Nel laboratorio dei Quaderni

Un paradosso caratterizza la storia della fortuna di Gramsci in Italia. Il suo momento più basso è rappresentato, più ancora che dagli anni della dissoluzione dell’Unione sovietica, il paese scaturito dalla rivoluzione bolscevica salutata con entusiasmo dal pensatore comunista, dalla stagione del movimento del ’68, che pure spesso faceva riferimento agli ideali dell’Ottobre. Alla vigilia di quella stagione, in un libro (Scrittori e popolo) stimolante e di grande successo, così si esprimeva Asor Rosa: “L’insegnamento di Gramsci non avvicina bensì allontana gli intellettuali militanti del movimento operaio dal filone puro del pensiero di Marx; […] esso serve fondamentalmente da tramite alla diffusione di una posizione genericamente progressista ed antifascista, priva di un serio contenuto di classe”. Assieme al pensiero di Gramsci, assunto ormai come sinonimo di “populismo”, cadeva così nel dimenticatoio anche l’interpretazione di Togliatti, che insisteva sul marxismo e sul leninismo dell’autore dei Quaderni del carcere. Ai giorni nostri generale è a sinistra il riconoscimento della straordinaria ricchezza del materialismo storico di Gramsci. Sarebbe stato lecito attendersi una riscoperta dell’interprete che per primo ha richiamato l’attenzione su questo punto; e invece…

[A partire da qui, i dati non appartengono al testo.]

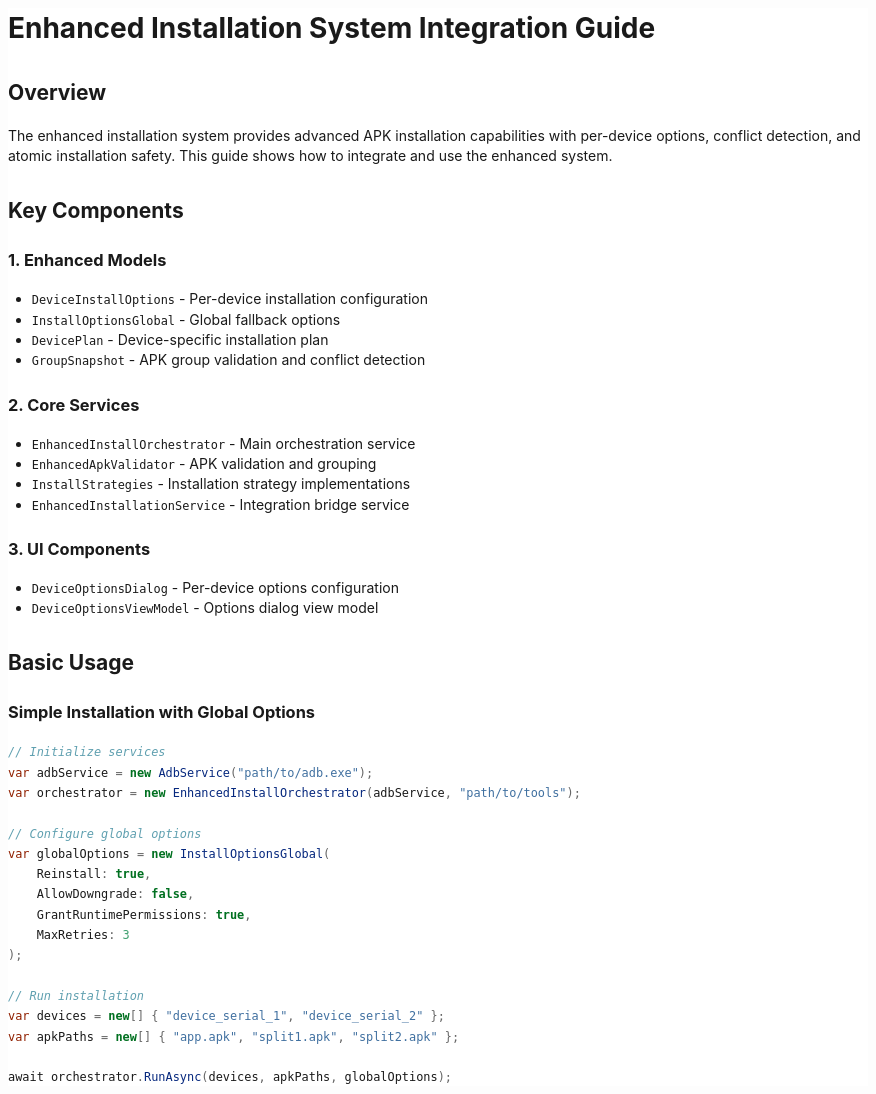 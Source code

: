 # Enhanced Installation System Integration Guide

## Overview

The enhanced installation system provides advanced APK installation capabilities with per-device options, conflict detection, and atomic installation safety. This guide shows how to integrate and use the enhanced system.

## Key Components

### 1. Enhanced Models
- `DeviceInstallOptions` - Per-device installation configuration
- `InstallOptionsGlobal` - Global fallback options
- `DevicePlan` - Device-specific installation plan
- `GroupSnapshot` - APK group validation and conflict detection

### 2. Core Services
- `EnhancedInstallOrchestrator` - Main orchestration service
- `EnhancedApkValidator` - APK validation and grouping
- `InstallStrategies` - Installation strategy implementations
- `EnhancedInstallationService` - Integration bridge service

### 3. UI Components
- `DeviceOptionsDialog` - Per-device options configuration
- `DeviceOptionsViewModel` - Options dialog view model

## Basic Usage

### Simple Installation with Global Options

```csharp
// Initialize services
var adbService = new AdbService("path/to/adb.exe");
var orchestrator = new EnhancedInstallOrchestrator(adbService, "path/to/tools");

// Configure global options
var globalOptions = new InstallOptionsGlobal(
    Reinstall: true,
    AllowDowngrade: false,
    GrantRuntimePermissions: true,
    MaxRetries: 3
);

// Run installation
var devices = new[] { "device_serial_1", "device_serial_2" };
var apkPaths = new[] { "app.apk", "split1.apk", "split2.apk" };

await orchestrator.RunAsync(devices, apkPaths, globalOptions);
```
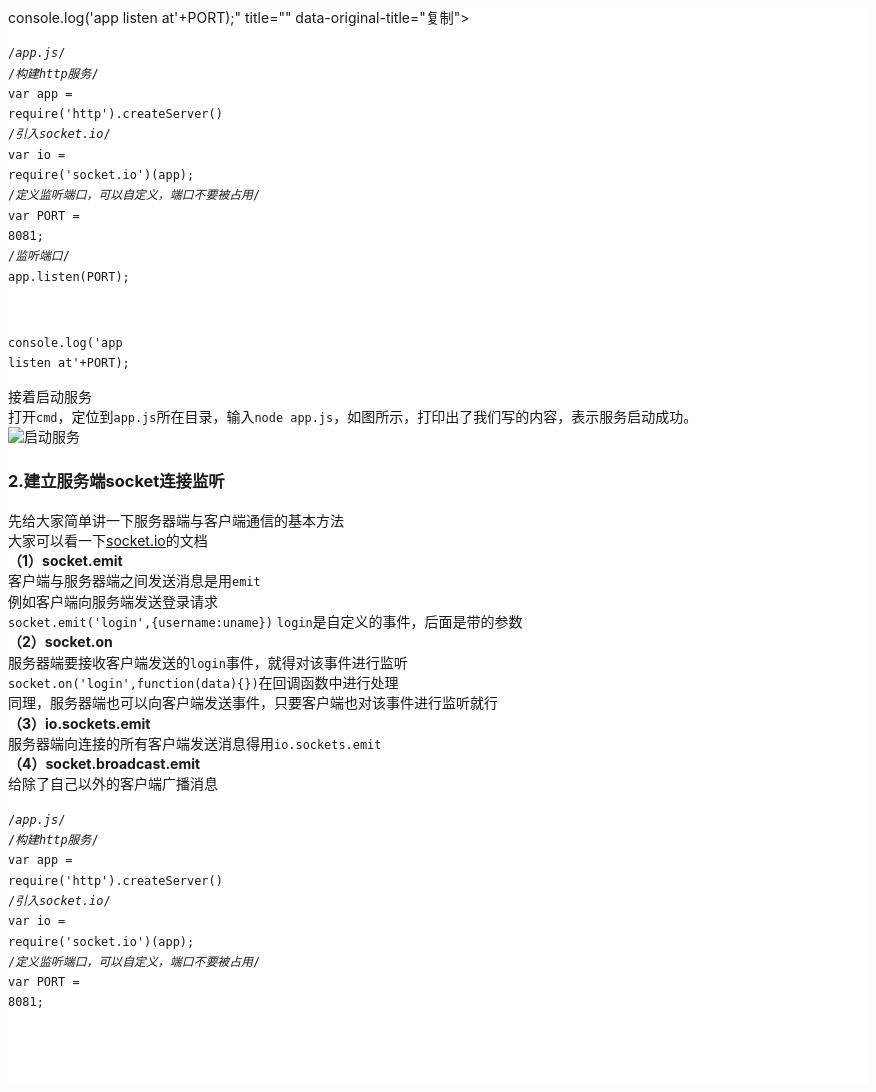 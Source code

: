 console.log('app listen at'+PORT);" title="" data-original-title="复制"></span>
      <span type="button" class="saveToNote code-tool" data-toggle="tooltip" data-placement="top" title="" data-original-title="放进笔记"></span>
      </div>
      </div><pre class="hljs javascript"><code><span class="hljs-comment">/*app.js*/</span>
<span class="hljs-comment">/*构建http服务*/</span>
<span class="hljs-keyword">var</span> app = <span class="hljs-built_in">require</span>(<span class="hljs-string">'http'</span>).createServer()
<span class="hljs-comment">/*引入socket.io*/</span>
<span class="hljs-keyword">var</span> io = <span class="hljs-built_in">require</span>(<span class="hljs-string">'socket.io'</span>)(app);
<span class="hljs-comment">/*定义监听端口，可以自定义，端口不要被占用*/</span>
<span class="hljs-keyword">var</span> PORT = <span class="hljs-number">8081</span>;
<span class="hljs-comment">/*监听端口*/</span>
app.listen(PORT);

<span class="hljs-built_in">console</span>.log(<span class="hljs-string">'app listen at'</span>+PORT);</code></pre>
<p>接着启动服务<br>打开<code>cmd</code>，定位到<code>app.js</code>所在目录，输入<code>node app.js</code>，如图所示，打印出了我们写的内容，表示服务启动成功。<br><span class="img-wrap"><img data-src="/img/remote/1460000011538430?w=326&amp;h=141" src="https://static.alili.tech/img/remote/1460000011538430?w=326&amp;h=141" alt="启动服务" title="启动服务" style="cursor: pointer; display: inline;"></span></p>
<h3 id="articleHeader8">2.建立服务端socket连接监听</h3>
<p>先给大家简单讲一下服务器端与客户端通信的基本方法<br>大家可以看一下<a href="https://socket.io/docs/" rel="nofollow noreferrer" target="_blank">socket.io</a>的文档<br><strong>（1）socket.emit</strong><br>客户端与服务器端之间发送消息是用<code>emit</code><br>例如客户端向服务端发送登录请求<br><code>socket.emit('login',{username:uname})</code> <code>login</code>是自定义的事件，后面是带的参数<br><strong>（2）socket.on</strong><br>服务器端要接收客户端发送的<code>login</code>事件，就得对该事件进行监听<br><code>socket.on('login',function(data){})</code>在回调函数中进行处理<br>同理，服务器端也可以向客户端发送事件，只要客户端也对该事件进行监听就行<br><strong>（3）io.sockets.emit</strong><br>服务器端向连接的所有客户端发送消息得用<code>io.sockets.emit</code><br><strong>（4）socket.broadcast.emit</strong><br>给除了自己以外的客户端广播消息</p>
<div class="widget-codetool" style="display:none;">
      <div class="widget-codetool--inner">
      <span class="selectCode code-tool" data-toggle="tooltip" data-placement="top" title="" data-original-title="全选"></span>
      <span type="button" class="copyCode code-tool" data-toggle="tooltip" data-placement="top" data-clipboard-text="/*app.js*/
/*构建http服务*/
var app = require('http').createServer()
/*引入socket.io*/
var io = require('socket.io')(app);
/*定义监听端口，可以自定义，端口不要被占用*/
var PORT = 8081;
/*监听端口*/
app.listen(PORT);

/**
*监听客户端连接
*io是我们定义的服务端的socket
*回调函数里面的socket是本次连接的客户端socket
*io与socket是一对多的关系
*/
io.on('connection', function (socket) {
  /*所有的监听on，与发送emit都得写在连接里面，包括断开连接*/
})
console.log('app listen at'+PORT);" title="" data-original-title="复制"></span>
      <span type="button" class="saveToNote code-tool" data-toggle="tooltip" data-placement="top" title="" data-original-title="放进笔记"></span>
      </div>
      </div><pre class="hljs javascript"><code><span class="hljs-comment">/*app.js*/</span>
<span class="hljs-comment">/*构建http服务*/</span>
<span class="hljs-keyword">var</span> app = <span class="hljs-built_in">require</span>(<span class="hljs-string">'http'</span>).createServer()
<span class="hljs-comment">/*引入socket.io*/</span>
<span class="hljs-keyword">var</span> io = <span class="hljs-built_in">require</span>(<span class="hljs-string">'socket.io'</span>)(app);
<span class="hljs-comment">/*定义监听端口，可以自定义，端口不要被占用*/</span>
<span class="hljs-keyword">var</span> PORT = <span class="hljs-number">8081</span>; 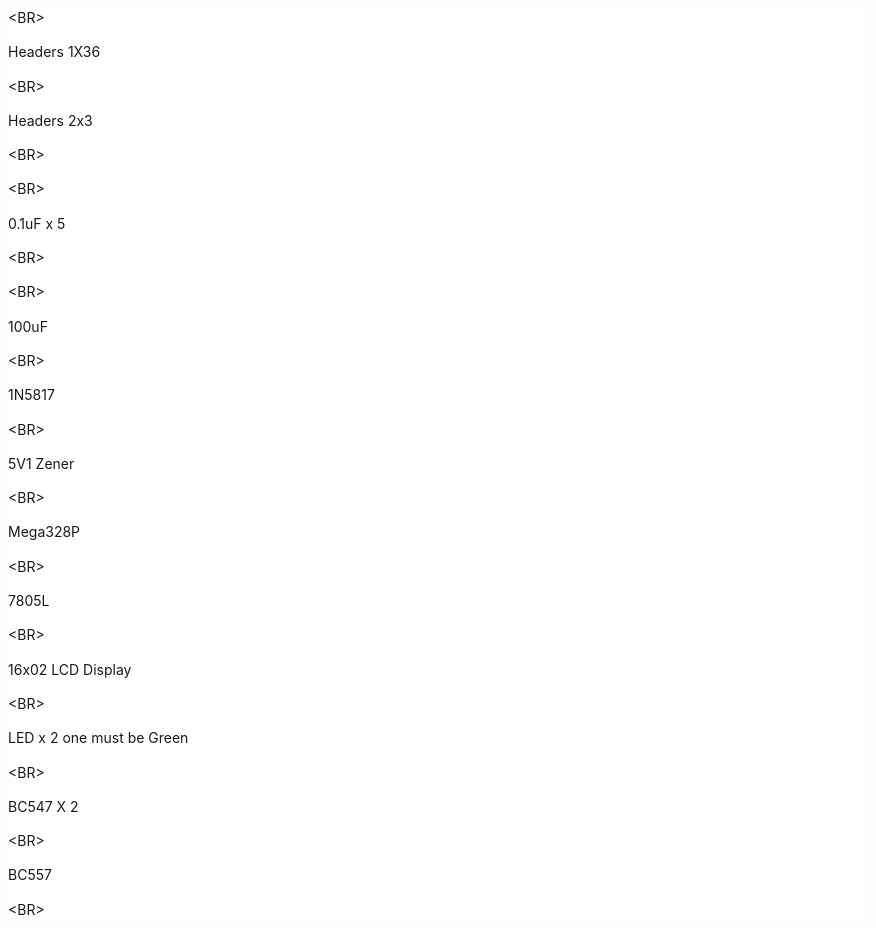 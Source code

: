 &lt;BR&gt;

Headers 1X36


&lt;BR&gt;

Headers 2x3


&lt;BR&gt;




&lt;BR&gt;

0.1uF x 5


&lt;BR&gt;




&lt;BR&gt;

100uF


&lt;BR&gt;

1N5817


&lt;BR&gt;

5V1 Zener


&lt;BR&gt;

Mega328P


&lt;BR&gt;

7805L


&lt;BR&gt;

16x02 LCD Display


&lt;BR&gt;

LED x 2 one must be Green


&lt;BR&gt;

BC547 X 2


&lt;BR&gt;

BC557


&lt;BR&gt;
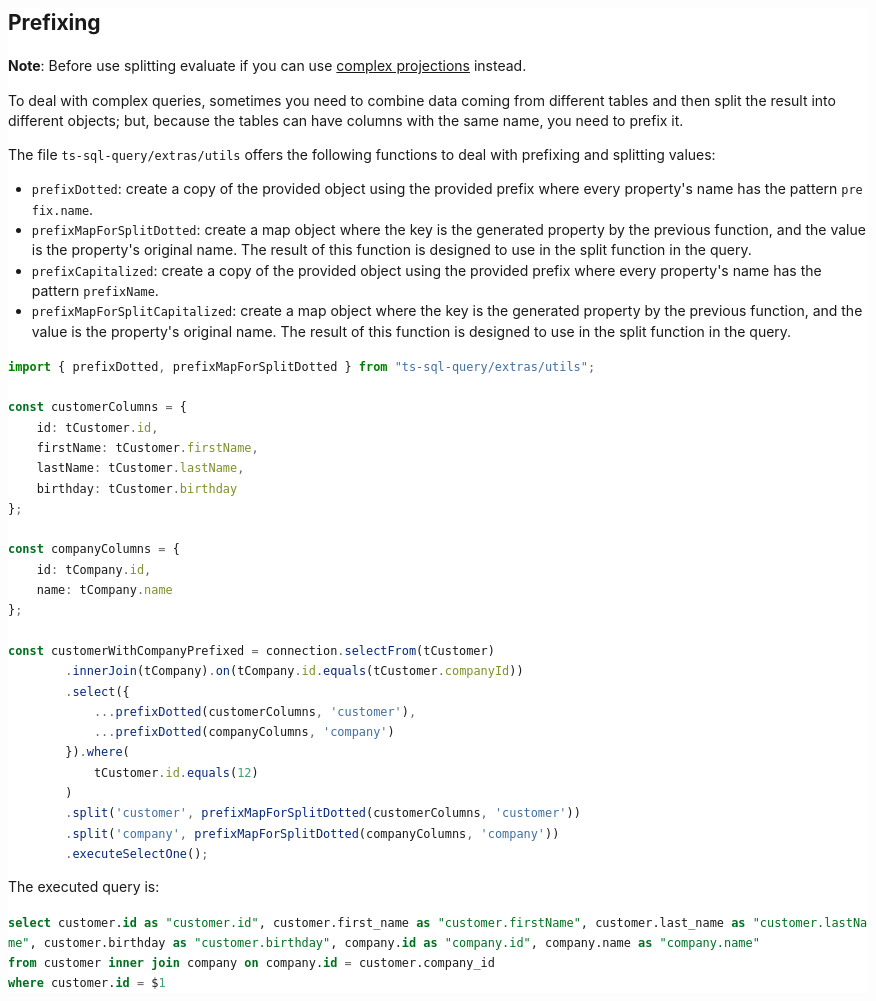 ## Prefixing

**Note**: Before use splitting evaluate if you can use [complex projections](queries/complex-projections.md) instead.

To deal with complex queries, sometimes you need to combine data coming from different tables and then split the result into different objects; but, because the tables can have columns with the same name, you need to prefix it.

The file `ts-sql-query/extras/utils` offers the following functions to deal with prefixing and splitting values:

- `prefixDotted`: create a copy of the provided object using the provided prefix where every property's name has the pattern `prefix.name`.
- `prefixMapForSplitDotted`: create a map object where the key is the generated property by the previous function, and the value is the property's original name. The result of this function is designed to use in the split function in the query.
- `prefixCapitalized`: create a copy of the provided object using the provided prefix where every property's name has the pattern `prefixName`.
- `prefixMapForSplitCapitalized`: create a map object where the key is the generated property by the previous function, and the value is the property's original name. The result of this function is designed to use in the split function in the query.

```ts
import { prefixDotted, prefixMapForSplitDotted } from "ts-sql-query/extras/utils";

const customerColumns = {
    id: tCustomer.id,
    firstName: tCustomer.firstName,
    lastName: tCustomer.lastName,
    birthday: tCustomer.birthday
};

const companyColumns = {
    id: tCompany.id,
    name: tCompany.name
};

const customerWithCompanyPrefixed = connection.selectFrom(tCustomer)
        .innerJoin(tCompany).on(tCompany.id.equals(tCustomer.companyId))
        .select({
            ...prefixDotted(customerColumns, 'customer'),
            ...prefixDotted(companyColumns, 'company')
        }).where(
            tCustomer.id.equals(12)
        )
        .split('customer', prefixMapForSplitDotted(customerColumns, 'customer'))
        .split('company', prefixMapForSplitDotted(companyColumns, 'company'))
        .executeSelectOne();
```

The executed query is:
```sql
select customer.id as "customer.id", customer.first_name as "customer.firstName", customer.last_name as "customer.lastName", customer.birthday as "customer.birthday", company.id as "company.id", company.name as "company.name" 
from customer inner join company on company.id = customer.company_id 
where customer.id = $1
```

Questo ostinato silenzio è rotto ora da Guido Liguori, con il volume da lui curato: Palmiro Togliatti, Scritti su Gramsci (Editori Riuniti, pp. 316, L. 35.000). L’introduzione si apre con un’affermazione netta: “Senza il lavoro di editore e interprete svolto da Togliatti […], il ricco laboratorio dei Quaderni e la grandezza morale delle Lettere non sarebbero stati conosciuti al di là di una ristrettissima cerchia di parenti e amici”.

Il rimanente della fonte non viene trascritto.